君月月短暂地惊叫了一声,迅速把敞开的睡衣扯住裹在了自己的身上,但是短暂的皮肤暴露还是让她起了一身的鸡皮疙瘩。

对上方安虞视线的时候,君月月想现在就把方安宴从楼梯上推下去摔死算了——

☆、出鬼了我操3合1

不好意思打扰你了这种国际标准的抓奸场合, 君月月始终觉得她不会经历到,毕竟太狗血也太巧合了, 但是此时此刻,君月月特别想要骂人,都怪方安宴!

半夜三更的非得聊聊聊, 聊个锤子!

君月月慌忙把睡袍的带子系上,快步走到方安虞的面前,伸手摸了摸身上没有手机,眼前一黑, 迅速跑到屋子里去拿手机了。

徒留方安宴和方安虞在走廊里面隔着一段距离对视,方安宴张了张嘴, 试图解释,但是想到他哥哥听不到,他只好闭上了嘴,暴躁地伸手揪了一把自己的头发, 走上前伸手去拉方安虞手臂。

但是他手落了空, 方安虞躲开了。

躲开了。

方安宴被点穴一眼低头看着自己被躲开的手, 那种感觉怎么形容呢, 就像是谁在他的心脏上抓了一把, 心口那一块突然间空落落的。

从小到大,方安虞永远站在方安宴的身后,无论什么时候他回头, 什么时候他伸手, 哥哥永远触手可及。

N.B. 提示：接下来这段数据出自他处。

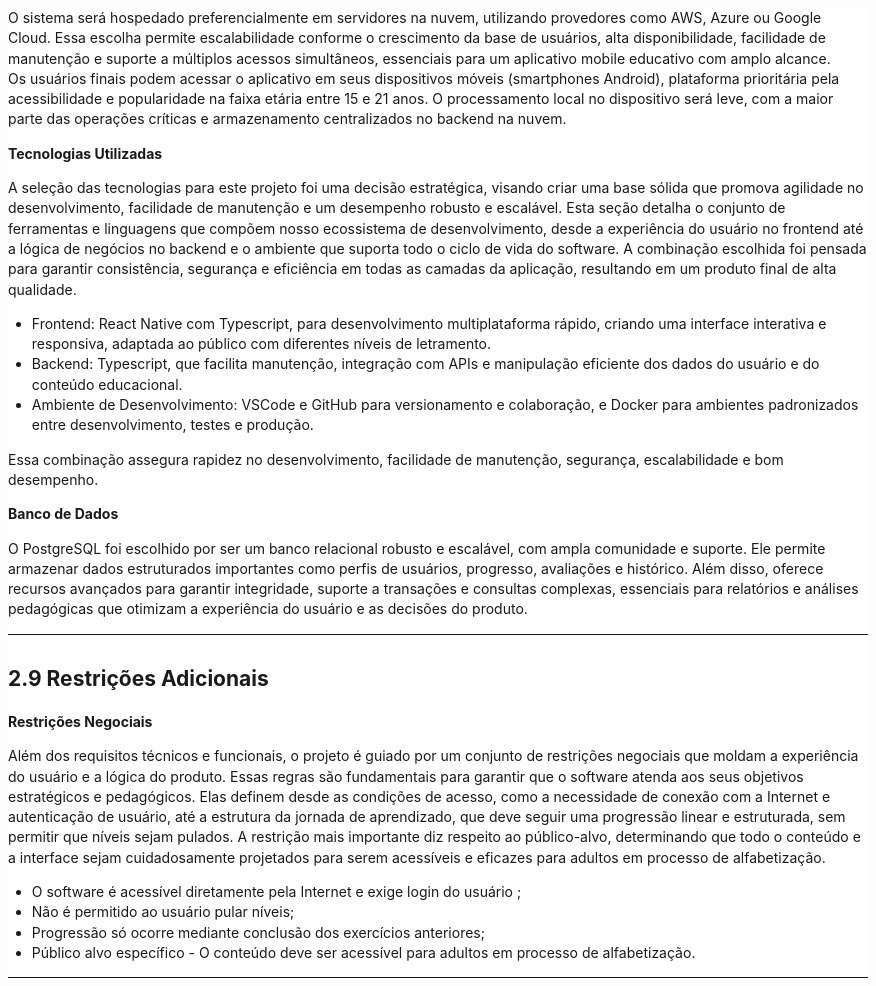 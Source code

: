O sistema será hospedado preferencialmente em servidores na nuvem, utilizando provedores como AWS, Azure ou Google Cloud. Essa escolha permite escalabilidade conforme o crescimento da base de usuários, alta disponibilidade, facilidade de manutenção e suporte a múltiplos acessos simultâneos, essenciais para um aplicativo mobile educativo com amplo alcance.<br>
Os usuários finais podem acessar o aplicativo em seus dispositivos móveis (smartphones Android), plataforma prioritária pela acessibilidade e popularidade na faixa etária entre 15 e 21 anos. O processamento local no dispositivo será leve, com a maior parte das operações críticas e armazenamento centralizados no backend na nuvem.

**Tecnologias Utilizadas** 

A seleção das tecnologias para este projeto foi uma decisão estratégica, visando criar uma base sólida que promova agilidade no desenvolvimento, facilidade de manutenção e um desempenho robusto e escalável. Esta seção detalha o conjunto de ferramentas e linguagens que compõem nosso ecossistema de desenvolvimento, desde a experiência do usuário no frontend até a lógica de negócios no backend e o ambiente que suporta todo o ciclo de vida do software. A combinação escolhida foi pensada para garantir consistência, segurança e eficiência em todas as camadas da aplicação, resultando em um produto final de alta qualidade.

- Frontend: React Native com Typescript, para desenvolvimento multiplataforma rápido, criando uma interface interativa e responsiva, adaptada ao público com diferentes níveis de letramento.
- Backend: Typescript, que facilita manutenção, integração com APIs e manipulação eficiente dos dados do usuário e do conteúdo educacional.
- Ambiente de Desenvolvimento: VSCode e GitHub para versionamento e colaboração, e Docker para ambientes padronizados entre desenvolvimento, testes e produção.

Essa combinação assegura rapidez no desenvolvimento, facilidade de manutenção, segurança, escalabilidade e bom desempenho.

**Banco de Dados**

 O PostgreSQL foi escolhido por ser um banco relacional robusto e escalável, com ampla comunidade e suporte. Ele permite armazenar dados estruturados importantes como perfis de usuários, progresso, avaliações e histórico. Além disso, oferece recursos avançados para garantir integridade, suporte a transações e consultas complexas, essenciais para relatórios e análises pedagógicas que otimizam a experiência do usuário e as decisões do produto.
 
---

## 2.9 Restrições Adicionais

**Restrições Negociais**

Além dos requisitos técnicos e funcionais, o projeto é guiado por um conjunto de restrições negociais que moldam a experiência do usuário e a lógica do produto. Essas regras são fundamentais para garantir que o software atenda aos seus objetivos estratégicos e pedagógicos. Elas definem desde as condições de acesso, como a necessidade de conexão com a Internet e autenticação de usuário, até a estrutura da jornada de aprendizado, que deve seguir uma progressão linear e estruturada, sem permitir que níveis sejam pulados. A restrição mais importante diz respeito ao público-alvo, determinando que todo o conteúdo e a interface sejam cuidadosamente projetados para serem acessíveis e eficazes para adultos em processo de alfabetização.

- O software é acessível diretamente pela Internet e exige login do usuário ;
- Não é permitido ao usuário pular níveis;
- Progressão só ocorre mediante conclusão dos exercícios anteriores;
- Público alvo específico - O conteúdo deve ser acessível para adultos em processo de alfabetização.

---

但是此时此刻, 方安虞却不让他碰了,方安宴内心的震惊难以形容,抬眼和方安虞对视,看进方安虞双眼,看到了从小到大方安宴从来没有在方安虞眼中看到过的占有欲。

曾经无论是玩具是吃喝,是任何东西,方安虞都从来不会表露出占有欲,时间久了方安宴甚至觉得他哥哥似乎没有什么喜欢的东西,像这样带着攻击性的对视,让方安宴感觉到陌生,也让他无措。

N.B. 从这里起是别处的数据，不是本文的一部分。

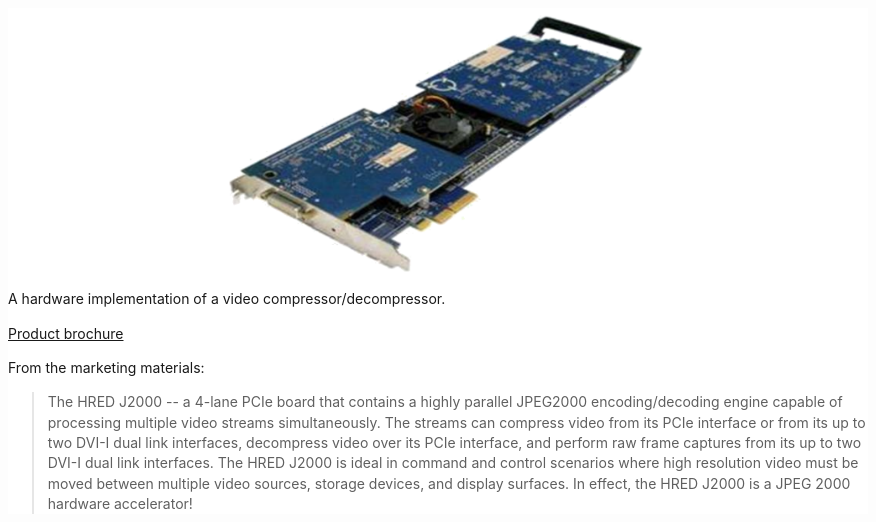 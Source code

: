 <img src="resources/hred_j2000.png" style="display: block;
  margin-left: auto;
  margin-right: auto;
  width: 50%;
  width:50%;">

A hardware implementation of a video compressor/decompressor.

[Product brochure](./resources/HRED-J2000.pdf)

From the marketing materials: 
>The HRED J2000 -- a 4-lane PCIe board that contains a highly parallel JPEG2000 encoding/decoding engine capable of processing multiple video streams simultaneously. The streams can compress video from its PCIe interface or from its up to two DVI-I dual link interfaces, decompress video over its PCIe interface, and perform raw frame captures from its up to two DVI-I dual link interfaces. The HRED J2000 is ideal in command and control scenarios where high resolution video must be moved between multiple video sources, storage devices, and display surfaces. In effect, the HRED J2000 is a JPEG 2000 hardware accelerator!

他哥哥竟然也会这样看人吗?他也会有不能够被别人触碰的东西,也会有逆鳞吗?

方安宴下意识地后退了一步,但是随即他又反应过来,他并没有抢他哥哥的东西!他是为了哥哥好呀……

这时候,君月月也从屋子里拿了手机出来,一边走,还已经打好了字,直接递到方安虞的眼前——你可千万别误会,我和方安宴什么都没有,他就说要找我说话,问的也是你,他就在问我对你有什么企图,他怕我利用你,没别的真的!

这样解释算很清楚了,但是君月月还是觉得不够,又在末尾加了一句——我就是出来喝水,屋里的饮水机坏了!

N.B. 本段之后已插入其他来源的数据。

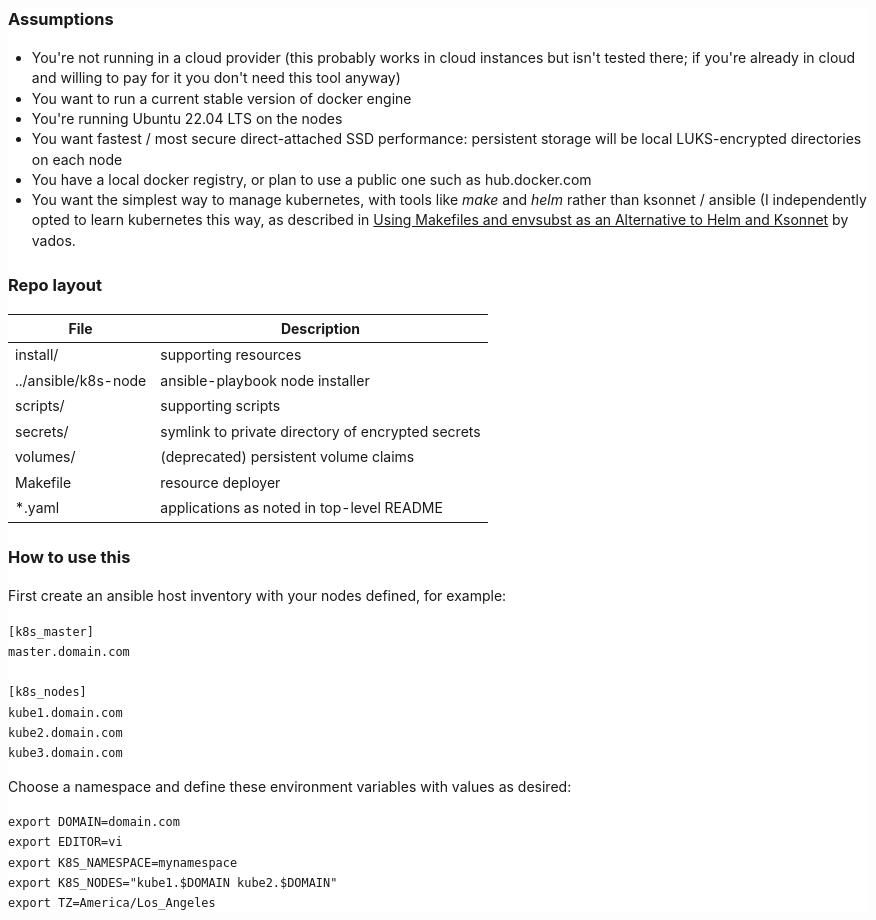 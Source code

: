### Assumptions

* You're not running in a cloud provider (this probably works in
  cloud instances but isn't tested there; if you're already in
  cloud and willing to pay for it you don't need this tool anyway)
* You want to run a current stable version of docker engine
* You're running Ubuntu 22.04 LTS on the nodes
* You want fastest / most secure direct-attached SSD performance:
  persistent storage will be local LUKS-encrypted directories on
  each node
* You have a local docker registry, or plan to use a public one
  such as hub.docker.com
* You want the simplest way to manage kubernetes, with tools like
  _make_ and _helm_ rather than ksonnet / ansible (I independently opted
  to learn kubernetes this way, as described in [Using Makefiles and
  envsubst as an Alternative to Helm and Ksonnet](https://vadosware.io/post/using-makefiles-and-envsubst-as-an-alternative-to-helm-and-ksonnet/) by vados.

### Repo layout

| File | Description |
| --------- | ----------- |
| install/ | supporting resources |
| ../ansible/k8s-node | ansible-playbook node installer |
| scripts/ | supporting scripts |
| secrets/ | symlink to private directory of encrypted secrets |
| volumes/ | (deprecated) persistent volume claims |
| Makefile | resource deployer |
| *.yaml | applications as noted in top-level README |

### How to use this

First create an ansible host inventory with your nodes defined, for
example:
```
[k8s_master]
master.domain.com

[k8s_nodes]
kube1.domain.com
kube2.domain.com
kube3.domain.com
```

Choose a namespace and define these environment variables with values
as desired:
```
export DOMAIN=domain.com
export EDITOR=vi
export K8S_NAMESPACE=mynamespace
export K8S_NODES="kube1.$DOMAIN kube2.$DOMAIN"
export TZ=America/Los_Angeles
```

方安虞低头看了一会儿,并没有接过手机打字,而是抬头看了君月月一眼之后,直接拉着她转身回屋了,把方安宴一个人扔在了走廊上。

方安宴想哭,他哥哥连一个解释的机会都不给……

君月月和方安虞进屋之后,被方安虞拉着手腕,快速地走到客厅的桌边那个饮水机的旁边,伸手用另一只手指了指饮水机,君月月低头看了一眼顿时眼前又一黑,他妈的,这个狗逼东西什么时候又好了?

她刚才迷迷糊糊地过来,它真的是坏掉了不出水,君月月才会开门出去,准备去外面找饮料喝……

她赶紧拿过手机,迅速打字——哥,你信我呀它刚才确实是坏的所以我才会去外面找饮料,至于你弟弟是出去干啥的,我真的不知道啊!是他拉着我,要跟我说话,不信你问他呀!

这时候不甩锅更待何时,君月月感觉到手臂上抓着她的力度越来越重,头皮一阵发麻,方安虞还是没有打字,也没有表明到底有没有相信君月月说的话,只是拉着君月月,把门再度打开,果然方安宴还站在门口。

方安虞拿过手机询问方安宴为什么半夜三更不睡觉,方安宴当然实话实说,他说自己晚上喝水喝多了,这才起夜了好几次,但是他那屋子的抽水马桶堵了,不下水,懒得半夜三更弄,所以才到客厅里面去找卫生间……

接着就魔幻了……

三个人一起去方安宴的屋子里,一起进了他卧室的卫生间,方安虞伸手按下抽水马桶之前,君月月,还和方安宴说,“我告诉你事情大条了,我下楼找饮料之前饮水机明明坏了,刚才安虞拉着我去看的时候,狗逼东西又好了……”

君月月的话音还没能落下,马桶冲水的声音就响了起来。

不光好使,而且抽力还特别大呢……

方安虞没有转过头,就那么盯着抽水马桶看好像上面长了一朵花,君月月和方安宴却是同时看向彼此,在彼此的眼中看到一种名为惊恐的情绪。

“出鬼了我操!”方安宴直接爆了粗口,君月月伸手在自己额头上使劲地捏了两把,感觉别提多糟心了。

方安宴还不肯相信,上去又按了一下,再一次发出冲水的声音,在这寂静而狭小的空间里,听起来没有一丁点儿要坏的意思,那抽力大得君月月想把方安宴的脑袋摁在里面冲走。

方安虞半晌都没回头,也没什么反应,君月月和方安宴在他身后相互骂傻逼撸胳膊挽袖子已经要打起来了。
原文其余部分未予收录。